▸ **DESCRIPTION OF THE TASK**: Retype, word for word, every line of the records below starting at the one that contains "4.765481696936558 × 10^277 |" and ending at the one that contains "3.3255367343737295 × 10^274 |"; include both of those lines and nothing more.

Segment Start: DATA

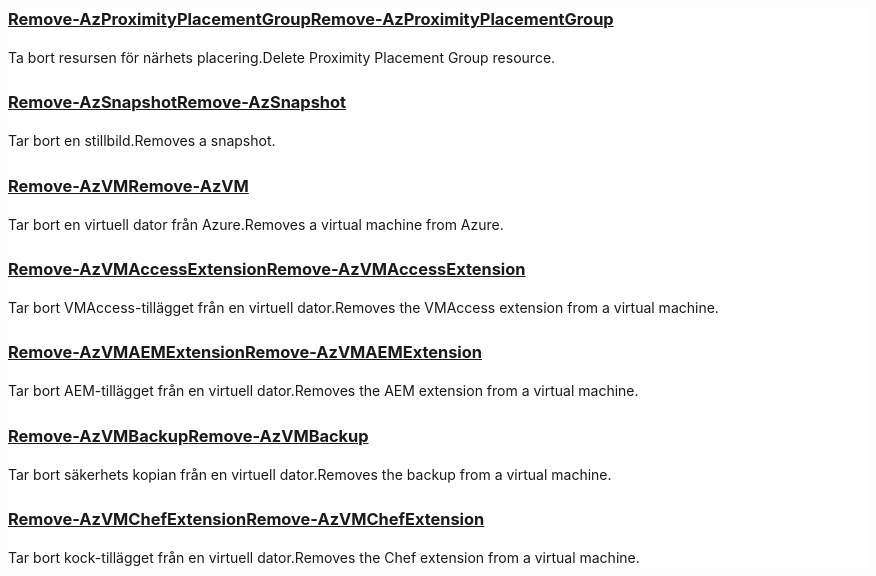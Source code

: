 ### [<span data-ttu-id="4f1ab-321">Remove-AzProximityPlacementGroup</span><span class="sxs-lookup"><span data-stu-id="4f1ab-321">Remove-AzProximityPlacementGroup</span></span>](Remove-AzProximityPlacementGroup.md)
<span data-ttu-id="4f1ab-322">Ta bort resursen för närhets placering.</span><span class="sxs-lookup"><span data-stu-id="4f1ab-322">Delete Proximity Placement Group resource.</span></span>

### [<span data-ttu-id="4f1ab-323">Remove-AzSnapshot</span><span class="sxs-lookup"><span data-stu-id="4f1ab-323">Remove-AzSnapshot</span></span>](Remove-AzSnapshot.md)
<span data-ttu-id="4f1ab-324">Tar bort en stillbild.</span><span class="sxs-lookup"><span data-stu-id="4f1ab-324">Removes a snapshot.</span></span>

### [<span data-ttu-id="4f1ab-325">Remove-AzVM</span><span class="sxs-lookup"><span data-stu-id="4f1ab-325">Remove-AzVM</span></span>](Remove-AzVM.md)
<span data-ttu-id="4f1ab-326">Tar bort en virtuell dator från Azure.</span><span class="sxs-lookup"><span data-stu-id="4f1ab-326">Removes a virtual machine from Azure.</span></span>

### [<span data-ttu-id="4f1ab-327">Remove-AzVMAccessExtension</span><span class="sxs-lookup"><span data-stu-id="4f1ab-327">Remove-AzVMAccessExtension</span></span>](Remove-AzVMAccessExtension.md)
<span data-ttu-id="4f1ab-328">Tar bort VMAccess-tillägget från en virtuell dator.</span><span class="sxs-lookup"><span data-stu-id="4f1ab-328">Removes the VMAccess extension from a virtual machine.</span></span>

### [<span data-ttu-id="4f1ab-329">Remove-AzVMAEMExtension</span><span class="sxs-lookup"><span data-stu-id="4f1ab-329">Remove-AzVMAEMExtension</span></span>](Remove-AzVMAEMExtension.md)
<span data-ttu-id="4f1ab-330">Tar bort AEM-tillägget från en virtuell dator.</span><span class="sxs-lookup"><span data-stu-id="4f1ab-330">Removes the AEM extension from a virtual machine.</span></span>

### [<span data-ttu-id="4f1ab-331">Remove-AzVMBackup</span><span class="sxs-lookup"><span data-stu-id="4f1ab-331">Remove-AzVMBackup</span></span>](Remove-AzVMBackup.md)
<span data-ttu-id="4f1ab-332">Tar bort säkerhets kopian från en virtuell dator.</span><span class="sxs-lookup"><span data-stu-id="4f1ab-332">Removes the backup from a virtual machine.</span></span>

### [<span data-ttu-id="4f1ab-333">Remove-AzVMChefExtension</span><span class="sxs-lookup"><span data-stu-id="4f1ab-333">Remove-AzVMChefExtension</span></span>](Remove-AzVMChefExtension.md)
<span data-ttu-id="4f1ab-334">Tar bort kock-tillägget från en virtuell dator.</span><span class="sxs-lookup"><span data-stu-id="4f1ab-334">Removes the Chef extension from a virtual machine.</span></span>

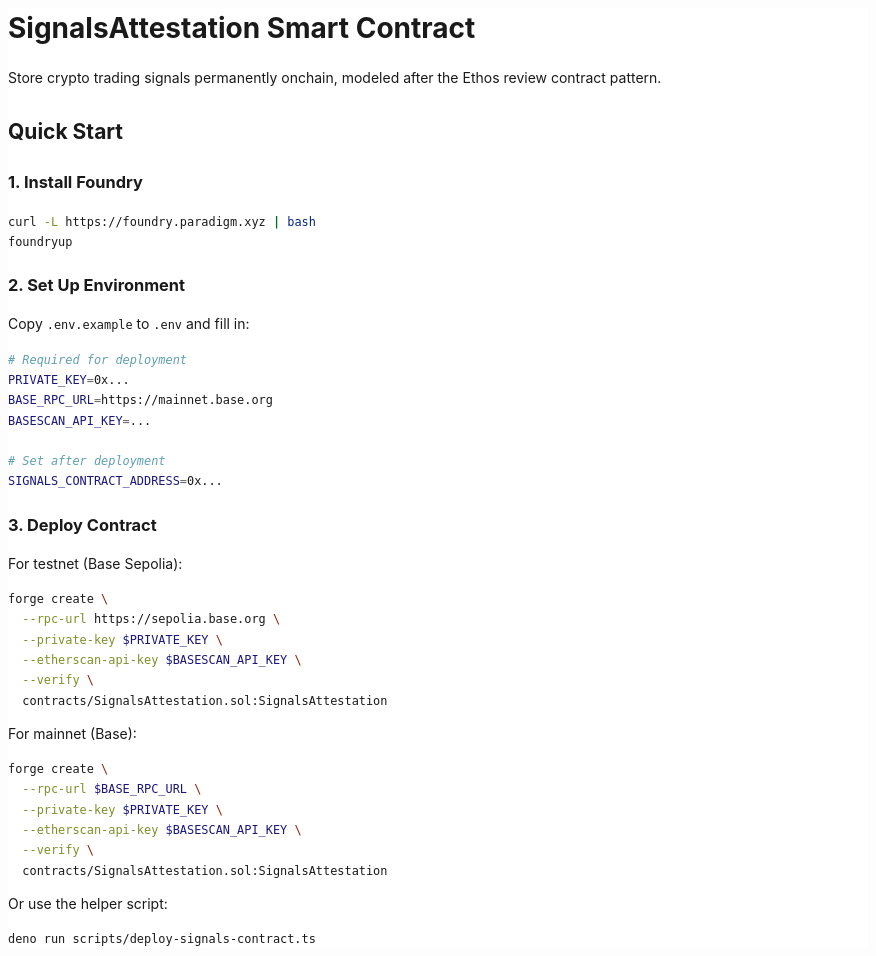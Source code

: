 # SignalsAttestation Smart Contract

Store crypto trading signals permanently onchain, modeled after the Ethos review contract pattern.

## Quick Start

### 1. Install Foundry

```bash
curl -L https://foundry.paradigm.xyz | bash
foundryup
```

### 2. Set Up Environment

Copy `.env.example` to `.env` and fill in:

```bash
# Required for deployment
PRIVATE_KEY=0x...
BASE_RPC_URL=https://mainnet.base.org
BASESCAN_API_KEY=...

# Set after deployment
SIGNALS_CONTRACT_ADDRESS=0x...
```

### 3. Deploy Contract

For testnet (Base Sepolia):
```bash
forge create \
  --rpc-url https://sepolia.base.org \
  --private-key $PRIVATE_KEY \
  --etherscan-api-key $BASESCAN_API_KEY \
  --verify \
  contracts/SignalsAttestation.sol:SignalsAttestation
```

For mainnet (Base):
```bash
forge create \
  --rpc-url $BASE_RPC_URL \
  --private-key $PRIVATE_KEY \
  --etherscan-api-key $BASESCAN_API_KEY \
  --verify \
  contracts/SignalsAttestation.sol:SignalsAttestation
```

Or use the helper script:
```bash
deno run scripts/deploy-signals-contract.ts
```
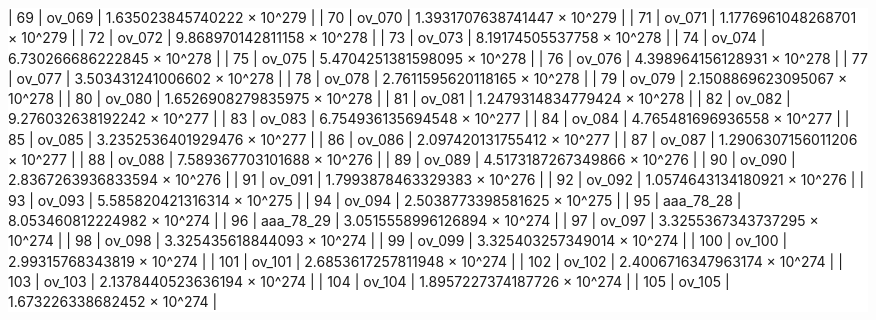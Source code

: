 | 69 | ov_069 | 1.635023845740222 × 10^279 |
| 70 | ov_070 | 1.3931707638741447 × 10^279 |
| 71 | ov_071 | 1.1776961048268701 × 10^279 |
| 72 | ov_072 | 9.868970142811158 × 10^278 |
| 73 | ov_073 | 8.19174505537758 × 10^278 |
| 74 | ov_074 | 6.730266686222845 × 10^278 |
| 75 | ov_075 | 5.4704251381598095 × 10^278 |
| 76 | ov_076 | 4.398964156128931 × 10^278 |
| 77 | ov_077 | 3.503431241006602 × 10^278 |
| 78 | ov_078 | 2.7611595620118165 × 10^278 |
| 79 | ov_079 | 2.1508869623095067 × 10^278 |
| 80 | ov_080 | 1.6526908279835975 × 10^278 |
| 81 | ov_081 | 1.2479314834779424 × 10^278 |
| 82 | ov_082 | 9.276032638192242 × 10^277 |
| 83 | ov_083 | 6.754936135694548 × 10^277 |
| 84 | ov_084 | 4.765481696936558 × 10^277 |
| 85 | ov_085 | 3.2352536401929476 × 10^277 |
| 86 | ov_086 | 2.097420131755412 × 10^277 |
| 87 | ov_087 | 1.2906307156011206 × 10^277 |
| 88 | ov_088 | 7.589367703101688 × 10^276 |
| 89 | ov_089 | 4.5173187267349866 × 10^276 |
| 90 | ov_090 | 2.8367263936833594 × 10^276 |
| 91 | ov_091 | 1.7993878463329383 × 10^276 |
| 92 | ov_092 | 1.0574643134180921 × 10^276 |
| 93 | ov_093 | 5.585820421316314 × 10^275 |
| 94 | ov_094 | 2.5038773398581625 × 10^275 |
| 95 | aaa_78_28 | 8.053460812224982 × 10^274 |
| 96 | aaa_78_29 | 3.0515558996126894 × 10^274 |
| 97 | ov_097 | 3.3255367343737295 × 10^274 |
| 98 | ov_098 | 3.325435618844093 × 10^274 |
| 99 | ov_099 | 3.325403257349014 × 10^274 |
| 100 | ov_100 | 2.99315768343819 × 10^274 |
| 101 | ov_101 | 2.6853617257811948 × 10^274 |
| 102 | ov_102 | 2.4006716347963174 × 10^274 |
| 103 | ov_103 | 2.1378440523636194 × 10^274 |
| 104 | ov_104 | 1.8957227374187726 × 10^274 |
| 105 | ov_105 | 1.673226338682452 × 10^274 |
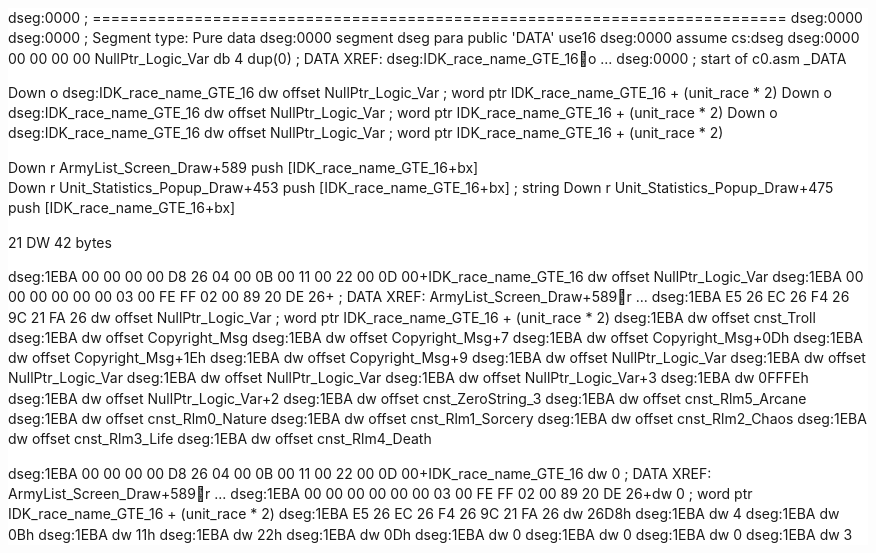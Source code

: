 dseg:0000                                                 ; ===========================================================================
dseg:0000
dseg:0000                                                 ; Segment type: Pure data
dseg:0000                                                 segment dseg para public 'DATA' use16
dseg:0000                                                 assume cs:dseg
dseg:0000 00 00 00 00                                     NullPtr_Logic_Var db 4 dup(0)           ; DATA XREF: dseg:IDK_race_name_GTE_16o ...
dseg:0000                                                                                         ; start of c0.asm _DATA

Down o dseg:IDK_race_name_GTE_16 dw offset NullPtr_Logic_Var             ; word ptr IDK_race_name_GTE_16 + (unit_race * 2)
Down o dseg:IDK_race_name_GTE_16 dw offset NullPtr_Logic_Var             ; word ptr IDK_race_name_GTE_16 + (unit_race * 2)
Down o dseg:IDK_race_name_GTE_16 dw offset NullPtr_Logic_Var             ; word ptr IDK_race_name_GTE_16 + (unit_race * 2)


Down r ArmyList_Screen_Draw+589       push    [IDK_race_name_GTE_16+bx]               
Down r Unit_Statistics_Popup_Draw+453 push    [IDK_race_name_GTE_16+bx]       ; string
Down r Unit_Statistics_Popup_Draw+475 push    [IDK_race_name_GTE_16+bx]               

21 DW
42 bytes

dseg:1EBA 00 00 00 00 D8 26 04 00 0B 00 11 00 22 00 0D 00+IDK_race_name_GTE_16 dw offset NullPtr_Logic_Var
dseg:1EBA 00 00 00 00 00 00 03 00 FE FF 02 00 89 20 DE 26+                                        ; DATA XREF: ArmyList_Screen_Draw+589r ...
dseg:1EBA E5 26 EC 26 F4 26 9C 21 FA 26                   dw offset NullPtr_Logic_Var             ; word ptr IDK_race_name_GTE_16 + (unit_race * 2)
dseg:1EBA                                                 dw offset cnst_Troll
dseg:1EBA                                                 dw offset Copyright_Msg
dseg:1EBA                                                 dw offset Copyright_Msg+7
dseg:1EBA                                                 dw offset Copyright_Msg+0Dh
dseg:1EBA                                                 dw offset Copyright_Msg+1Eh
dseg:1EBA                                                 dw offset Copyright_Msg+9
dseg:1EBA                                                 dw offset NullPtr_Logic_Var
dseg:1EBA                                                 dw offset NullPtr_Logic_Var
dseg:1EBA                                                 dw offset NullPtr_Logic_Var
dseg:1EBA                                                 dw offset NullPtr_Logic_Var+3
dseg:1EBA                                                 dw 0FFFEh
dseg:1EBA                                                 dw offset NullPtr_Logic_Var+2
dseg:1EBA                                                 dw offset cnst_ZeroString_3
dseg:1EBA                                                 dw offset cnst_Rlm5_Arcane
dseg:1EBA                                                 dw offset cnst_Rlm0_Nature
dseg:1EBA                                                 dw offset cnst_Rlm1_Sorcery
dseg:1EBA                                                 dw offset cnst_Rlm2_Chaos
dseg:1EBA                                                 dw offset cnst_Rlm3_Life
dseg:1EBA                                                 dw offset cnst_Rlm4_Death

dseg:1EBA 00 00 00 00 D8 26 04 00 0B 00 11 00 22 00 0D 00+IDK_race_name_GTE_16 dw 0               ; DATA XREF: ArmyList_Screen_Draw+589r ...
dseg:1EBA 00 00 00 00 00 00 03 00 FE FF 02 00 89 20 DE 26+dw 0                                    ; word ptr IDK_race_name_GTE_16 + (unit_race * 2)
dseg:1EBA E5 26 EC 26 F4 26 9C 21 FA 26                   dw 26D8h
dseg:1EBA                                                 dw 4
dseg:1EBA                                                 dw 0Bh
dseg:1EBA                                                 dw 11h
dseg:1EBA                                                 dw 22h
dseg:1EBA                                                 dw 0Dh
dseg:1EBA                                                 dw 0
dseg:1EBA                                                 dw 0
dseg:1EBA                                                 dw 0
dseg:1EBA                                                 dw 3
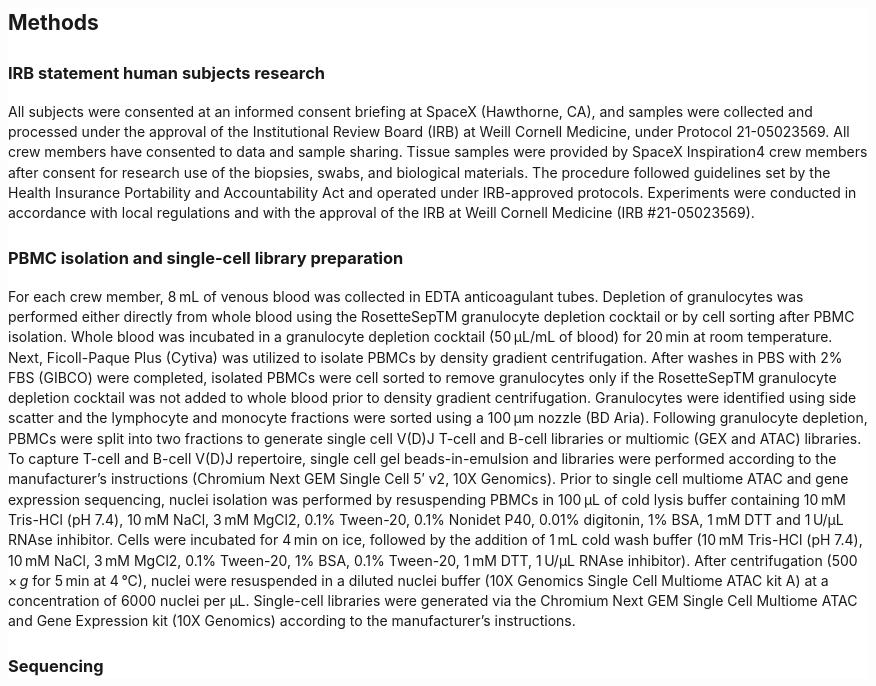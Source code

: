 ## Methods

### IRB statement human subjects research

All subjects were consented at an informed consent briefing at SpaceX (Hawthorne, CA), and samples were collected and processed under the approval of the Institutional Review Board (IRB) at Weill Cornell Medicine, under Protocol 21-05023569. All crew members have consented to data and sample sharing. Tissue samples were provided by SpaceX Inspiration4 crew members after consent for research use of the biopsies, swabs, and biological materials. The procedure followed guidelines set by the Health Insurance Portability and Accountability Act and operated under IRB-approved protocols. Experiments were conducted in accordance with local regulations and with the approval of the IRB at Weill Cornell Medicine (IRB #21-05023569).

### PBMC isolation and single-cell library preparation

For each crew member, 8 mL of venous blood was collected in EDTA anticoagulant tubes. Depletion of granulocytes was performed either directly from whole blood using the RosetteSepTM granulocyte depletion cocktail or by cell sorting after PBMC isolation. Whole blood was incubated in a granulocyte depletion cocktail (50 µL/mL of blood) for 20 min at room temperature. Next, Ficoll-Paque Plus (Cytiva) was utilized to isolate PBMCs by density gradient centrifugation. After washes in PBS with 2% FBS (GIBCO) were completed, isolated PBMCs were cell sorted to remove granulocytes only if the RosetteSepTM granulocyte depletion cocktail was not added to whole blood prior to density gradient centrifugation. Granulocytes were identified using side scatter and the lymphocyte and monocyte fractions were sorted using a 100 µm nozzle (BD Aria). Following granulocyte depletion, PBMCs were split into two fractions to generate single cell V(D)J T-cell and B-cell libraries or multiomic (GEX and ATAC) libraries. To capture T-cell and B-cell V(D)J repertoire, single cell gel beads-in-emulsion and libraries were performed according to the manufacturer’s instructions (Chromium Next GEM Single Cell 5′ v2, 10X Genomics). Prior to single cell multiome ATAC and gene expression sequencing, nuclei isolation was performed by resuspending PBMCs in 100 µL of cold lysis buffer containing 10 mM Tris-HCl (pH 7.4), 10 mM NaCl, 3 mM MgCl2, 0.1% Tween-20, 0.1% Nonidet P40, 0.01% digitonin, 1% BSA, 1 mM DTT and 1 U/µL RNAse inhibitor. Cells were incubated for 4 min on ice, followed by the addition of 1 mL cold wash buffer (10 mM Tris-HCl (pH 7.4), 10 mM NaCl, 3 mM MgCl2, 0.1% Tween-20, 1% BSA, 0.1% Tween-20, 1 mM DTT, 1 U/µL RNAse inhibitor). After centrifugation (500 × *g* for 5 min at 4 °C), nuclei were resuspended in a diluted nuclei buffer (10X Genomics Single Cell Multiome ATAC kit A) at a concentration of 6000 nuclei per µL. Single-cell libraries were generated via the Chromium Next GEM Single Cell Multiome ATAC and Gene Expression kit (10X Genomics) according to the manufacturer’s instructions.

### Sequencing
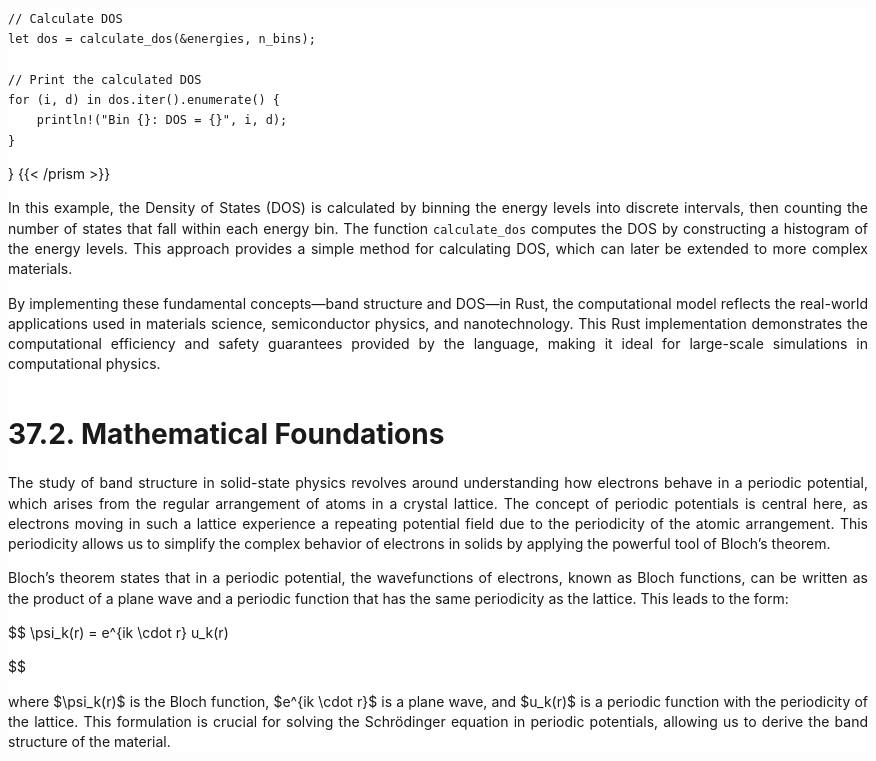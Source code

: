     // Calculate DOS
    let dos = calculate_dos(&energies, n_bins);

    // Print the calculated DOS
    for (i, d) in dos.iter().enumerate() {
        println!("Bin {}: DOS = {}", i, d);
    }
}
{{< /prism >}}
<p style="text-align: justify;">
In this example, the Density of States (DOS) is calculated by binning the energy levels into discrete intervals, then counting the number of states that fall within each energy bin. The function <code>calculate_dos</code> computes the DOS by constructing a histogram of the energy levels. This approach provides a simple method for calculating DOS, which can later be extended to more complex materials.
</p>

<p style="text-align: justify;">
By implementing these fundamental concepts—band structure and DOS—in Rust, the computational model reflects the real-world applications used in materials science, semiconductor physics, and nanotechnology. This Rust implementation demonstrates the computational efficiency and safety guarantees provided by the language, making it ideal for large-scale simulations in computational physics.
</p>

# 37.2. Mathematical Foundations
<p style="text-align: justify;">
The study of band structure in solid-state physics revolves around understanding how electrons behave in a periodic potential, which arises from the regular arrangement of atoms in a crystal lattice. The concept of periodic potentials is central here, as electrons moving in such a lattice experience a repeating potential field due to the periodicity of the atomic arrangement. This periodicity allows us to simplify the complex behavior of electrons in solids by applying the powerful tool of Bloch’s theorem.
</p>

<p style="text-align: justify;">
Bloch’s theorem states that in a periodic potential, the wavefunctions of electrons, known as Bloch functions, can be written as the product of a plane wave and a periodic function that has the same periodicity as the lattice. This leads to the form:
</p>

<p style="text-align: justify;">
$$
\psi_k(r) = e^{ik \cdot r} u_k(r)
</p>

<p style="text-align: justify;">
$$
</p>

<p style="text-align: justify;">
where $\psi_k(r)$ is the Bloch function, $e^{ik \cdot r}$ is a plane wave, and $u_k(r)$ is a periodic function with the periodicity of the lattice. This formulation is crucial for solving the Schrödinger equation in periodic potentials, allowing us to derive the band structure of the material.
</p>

Segment End: DATA

▸ **WRITTEN RESPONSE**:
| 84 | ov_084 | 4.765481696936558 × 10^277 |
| 85 | ov_085 | 3.2352536401929476 × 10^277 |
| 86 | ov_086 | 2.097420131755412 × 10^277 |
| 87 | ov_087 | 1.2906307156011206 × 10^277 |
| 88 | ov_088 | 7.589367703101688 × 10^276 |
| 89 | ov_089 | 4.5173187267349866 × 10^276 |
| 90 | ov_090 | 2.8367263936833594 × 10^276 |
| 91 | ov_091 | 1.7993878463329383 × 10^276 |
| 92 | ov_092 | 1.0574643134180921 × 10^276 |
| 93 | ov_093 | 5.585820421316314 × 10^275 |
| 94 | ov_094 | 2.5038773398581625 × 10^275 |
| 95 | aaa_78_28 | 8.053460812224982 × 10^274 |
| 96 | aaa_78_29 | 3.0515558996126894 × 10^274 |
| 97 | ov_097 | 3.3255367343737295 × 10^274 |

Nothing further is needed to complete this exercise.